- **Your instructions**: Wherever a picture appears, skip it and retype the rest of the data exactly.

- **Input**:

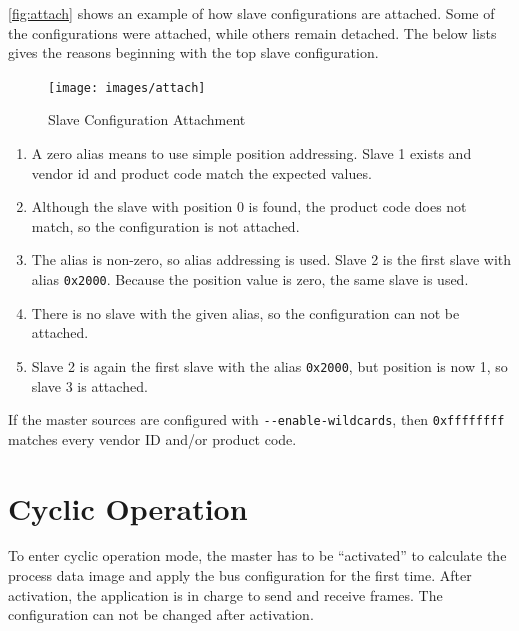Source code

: \documentclass[a4paper,12pt,BCOR6mm,bibtotoc,idxtotoc]{scrbook}
\begin{document}
\autoref{fig:attach} shows an example of how slave configurations are
attached. Some of the configurations were attached, while others remain
detached. The below lists gives the reasons beginning with the top slave
configuration.

\begin{figure}[htbp]
  \centering
  \texttt{[image: images/attach]}
  \caption{Slave Configuration Attachment}
  \label{fig:attach}
\end{figure}

\begin{enumerate}

\item A zero alias means to use simple position addressing. Slave 1 exists and
vendor id and product code match the expected values.

\item Although the slave with position 0 is found, the product code does not
match, so the configuration is not attached.

\item The alias is non-zero, so alias addressing is used. Slave 2 is the first
slave with alias \lstinline+0x2000+. Because the position value is zero, the
same slave is used.

\item There is no slave with the given alias, so the configuration can not be
attached.

\item Slave 2 is again the first slave with the alias \lstinline+0x2000+, but
position is now 1, so slave 3 is attached.

\end{enumerate}

If the master sources are configured with \lstinline+--enable-wildcards+, then
\lstinline+0xffffffff+ matches every vendor ID and/or product code.


\section{Cyclic Operation}
\label{sec:cyclic}


To enter cyclic operation mode, the master has to be ``activated'' to
calculate the process data image and apply the bus configuration for the first
time. After activation, the application is in charge to send and receive
frames. The configuration can not be changed after activation.
\end{document}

- **Task solution**:
Source code

: \documentclass[a4paper,12pt,BCOR6mm,bibtotoc,idxtotoc]{scrbook}
\begin{document}
\autoref{fig:attach} shows an example of how slave configurations are
attached. Some of the configurations were attached, while others remain
detached. The below lists gives the reasons beginning with the top slave
configuration.

\begin{figure}[htbp]
  \centering
  \texttt{[image: images/attach]}
  \caption{Slave Configuration Attachment}
  \label{fig:attach}
\end{figure}

\begin{enumerate}

\item A zero alias means to use simple position addressing. Slave 1 exists and
vendor id and product code match the expected values.

\item Although the slave with position 0 is found, the product code does not
match, so the configuration is not attached.

\item The alias is non-zero, so alias addressing is used. Slave 2 is the first
slave with alias \lstinline+0x2000+. Because the position value is zero, the
same slave is used.

\item There is no slave with the given alias, so the configuration can not be
attached.

\item Slave 2 is again the first slave with the alias \lstinline+0x2000+, but
position is now 1, so slave 3 is attached.

\end{enumerate}

If the master sources are configured with \lstinline+--enable-wildcards+, then
\lstinline+0xffffffff+ matches every vendor ID and/or product code.


\section{Cyclic Operation}
\label{sec:cyclic}


To enter cyclic operation mode, the master has to be ``activated'' to
calculate the process data image and apply the bus configuration for the first
time. After activation, the application is in charge to send and receive
frames. The configuration can not be changed after activation.
\end{document}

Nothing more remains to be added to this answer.